(Recorded data Opens)

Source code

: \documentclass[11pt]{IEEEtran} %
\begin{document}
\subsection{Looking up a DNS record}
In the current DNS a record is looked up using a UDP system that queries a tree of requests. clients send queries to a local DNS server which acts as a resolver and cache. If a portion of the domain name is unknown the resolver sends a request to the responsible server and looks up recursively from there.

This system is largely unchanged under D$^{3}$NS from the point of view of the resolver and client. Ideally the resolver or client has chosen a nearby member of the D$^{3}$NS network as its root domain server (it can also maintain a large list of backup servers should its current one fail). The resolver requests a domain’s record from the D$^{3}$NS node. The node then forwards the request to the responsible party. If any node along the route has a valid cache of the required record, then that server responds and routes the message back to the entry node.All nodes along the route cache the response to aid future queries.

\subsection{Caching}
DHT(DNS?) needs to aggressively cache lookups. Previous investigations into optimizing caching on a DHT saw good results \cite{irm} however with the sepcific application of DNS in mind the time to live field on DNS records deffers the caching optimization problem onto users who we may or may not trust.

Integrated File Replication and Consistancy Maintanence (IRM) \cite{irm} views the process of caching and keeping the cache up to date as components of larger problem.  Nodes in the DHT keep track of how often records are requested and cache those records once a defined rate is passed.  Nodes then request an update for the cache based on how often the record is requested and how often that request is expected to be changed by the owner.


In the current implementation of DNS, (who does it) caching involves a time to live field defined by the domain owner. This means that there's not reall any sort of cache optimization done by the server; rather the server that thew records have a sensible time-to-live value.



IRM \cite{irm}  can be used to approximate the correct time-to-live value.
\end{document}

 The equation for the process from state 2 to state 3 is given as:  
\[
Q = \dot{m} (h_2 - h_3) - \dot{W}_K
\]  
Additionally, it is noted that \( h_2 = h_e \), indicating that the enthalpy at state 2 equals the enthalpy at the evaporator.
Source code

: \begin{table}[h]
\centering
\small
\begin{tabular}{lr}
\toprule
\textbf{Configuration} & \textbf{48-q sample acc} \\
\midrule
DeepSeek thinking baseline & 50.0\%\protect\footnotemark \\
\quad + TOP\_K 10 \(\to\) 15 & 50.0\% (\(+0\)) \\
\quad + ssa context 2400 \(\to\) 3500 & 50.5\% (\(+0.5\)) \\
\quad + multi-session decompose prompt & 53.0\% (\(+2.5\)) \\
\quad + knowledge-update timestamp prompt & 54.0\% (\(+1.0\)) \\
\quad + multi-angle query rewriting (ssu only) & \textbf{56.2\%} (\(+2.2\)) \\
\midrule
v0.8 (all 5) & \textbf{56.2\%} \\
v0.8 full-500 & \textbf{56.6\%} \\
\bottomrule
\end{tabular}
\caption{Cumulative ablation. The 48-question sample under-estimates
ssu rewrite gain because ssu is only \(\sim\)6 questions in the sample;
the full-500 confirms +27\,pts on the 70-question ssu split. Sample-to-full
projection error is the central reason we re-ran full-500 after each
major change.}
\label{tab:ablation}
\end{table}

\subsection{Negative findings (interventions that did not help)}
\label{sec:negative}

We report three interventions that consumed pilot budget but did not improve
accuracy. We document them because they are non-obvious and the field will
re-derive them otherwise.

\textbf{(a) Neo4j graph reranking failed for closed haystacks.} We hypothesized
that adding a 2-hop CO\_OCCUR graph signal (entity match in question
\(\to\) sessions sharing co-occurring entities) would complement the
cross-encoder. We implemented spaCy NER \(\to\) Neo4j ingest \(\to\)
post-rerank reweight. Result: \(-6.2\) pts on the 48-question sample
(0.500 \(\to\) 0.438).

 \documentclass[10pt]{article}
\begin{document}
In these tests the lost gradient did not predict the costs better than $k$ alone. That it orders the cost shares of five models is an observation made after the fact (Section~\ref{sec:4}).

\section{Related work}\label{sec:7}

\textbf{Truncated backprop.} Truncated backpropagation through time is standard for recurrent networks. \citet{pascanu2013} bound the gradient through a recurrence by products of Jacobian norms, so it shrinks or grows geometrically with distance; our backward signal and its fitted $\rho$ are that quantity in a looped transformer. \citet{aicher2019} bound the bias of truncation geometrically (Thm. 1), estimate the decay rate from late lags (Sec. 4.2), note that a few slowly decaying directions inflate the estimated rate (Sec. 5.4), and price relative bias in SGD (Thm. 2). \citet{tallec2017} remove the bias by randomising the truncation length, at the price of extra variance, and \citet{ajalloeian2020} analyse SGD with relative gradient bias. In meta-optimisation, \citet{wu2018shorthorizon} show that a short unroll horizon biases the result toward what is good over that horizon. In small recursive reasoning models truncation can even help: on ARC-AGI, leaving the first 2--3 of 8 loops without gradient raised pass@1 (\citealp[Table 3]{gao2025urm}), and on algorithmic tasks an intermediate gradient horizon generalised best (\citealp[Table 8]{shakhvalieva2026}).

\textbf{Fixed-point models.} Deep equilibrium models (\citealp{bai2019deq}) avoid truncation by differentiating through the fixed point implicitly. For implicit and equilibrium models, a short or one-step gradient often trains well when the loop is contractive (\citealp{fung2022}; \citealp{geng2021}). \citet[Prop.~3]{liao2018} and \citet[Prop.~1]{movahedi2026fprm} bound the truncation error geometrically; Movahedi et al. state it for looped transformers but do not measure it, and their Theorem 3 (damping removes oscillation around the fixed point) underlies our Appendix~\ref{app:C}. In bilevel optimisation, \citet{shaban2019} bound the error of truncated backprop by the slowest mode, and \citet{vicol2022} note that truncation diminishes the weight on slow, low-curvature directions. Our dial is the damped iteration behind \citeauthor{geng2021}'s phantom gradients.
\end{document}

(Recorded data Closes)

[What to do]:
Working through the records, find each line containing the word "multi" and copy it.

[Answer to this problem]:
\quad + multi-session decompose prompt & 53.0\% (\(+2.5\)) \\
\quad + multi-angle query rewriting (ssu only) & \textbf{56.2\%} (\(+2.2\)) \\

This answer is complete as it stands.